Franko - Zettel / Franco - Zettel

  • Liebe Freunde,

    heute zeige ich einen Franko - Zettel (FZ) aus Frankenthal in der Pfalz nach Le Havre vom 9.5.1860. Was war ein FZ? Nun, wenn ein Absender etwas postalisches zu erledigen hatte, aber auch die Post sich nicht sicher war, welche Kosten insgesamt zu zahlen waren, aber dem Empfänger die Sendung garantiert ohne Kosten zugestellt werden sollte, dann konnte er mit seiner Postsendung (in der Regel Fahrpost) einen behördlichen FZ mit abgehen lassen, in welchem alle Postverwaltungen ihre Auslagen zu notieren hatten und der dann nach Übergabe des Poststücks an seinen Empfänger wieder zurück geschickt wurde, wo er im Austausch zu dem ausgegebenen Postschein dem Absender gegen Bezahlung aller Kosten ausgehändigt wurde.

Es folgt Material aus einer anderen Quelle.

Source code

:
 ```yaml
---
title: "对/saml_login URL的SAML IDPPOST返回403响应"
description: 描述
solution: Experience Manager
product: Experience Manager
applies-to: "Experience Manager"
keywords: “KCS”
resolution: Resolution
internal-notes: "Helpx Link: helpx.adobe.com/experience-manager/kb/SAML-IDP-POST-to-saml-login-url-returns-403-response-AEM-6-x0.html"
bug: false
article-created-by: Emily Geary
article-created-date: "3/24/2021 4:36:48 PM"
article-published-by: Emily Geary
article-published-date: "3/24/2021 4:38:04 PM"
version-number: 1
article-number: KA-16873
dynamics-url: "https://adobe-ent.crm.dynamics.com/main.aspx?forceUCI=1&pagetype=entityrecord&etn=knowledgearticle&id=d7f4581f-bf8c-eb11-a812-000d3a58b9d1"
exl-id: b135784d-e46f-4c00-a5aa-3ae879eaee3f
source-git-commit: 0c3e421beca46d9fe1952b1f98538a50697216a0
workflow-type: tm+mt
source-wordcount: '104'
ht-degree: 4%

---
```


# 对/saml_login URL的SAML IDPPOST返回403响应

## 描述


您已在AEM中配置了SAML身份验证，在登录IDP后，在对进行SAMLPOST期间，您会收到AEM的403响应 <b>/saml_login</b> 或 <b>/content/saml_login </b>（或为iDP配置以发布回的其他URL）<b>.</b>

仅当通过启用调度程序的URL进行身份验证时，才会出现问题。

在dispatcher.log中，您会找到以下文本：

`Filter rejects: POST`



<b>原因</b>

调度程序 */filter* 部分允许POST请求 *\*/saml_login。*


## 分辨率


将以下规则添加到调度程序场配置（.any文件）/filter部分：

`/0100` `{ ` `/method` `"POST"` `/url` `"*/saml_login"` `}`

    Absender war hier das Bürgermeisteramt in Lambsheim bei Frankenthal. Verschickt wurde eine Rolle (Geld) an das bayerische Konsulat in (Le) Havre mit 120 Franken. Die Rechnung für diesen Wertversand sehen wir rechts notiert:
    Porto für Bayern 19 Kreuzer, bis Paris 56 Kreuzer und nach Le Havre 56 Kreuzer = 2 Gulden 6 Kreuzer.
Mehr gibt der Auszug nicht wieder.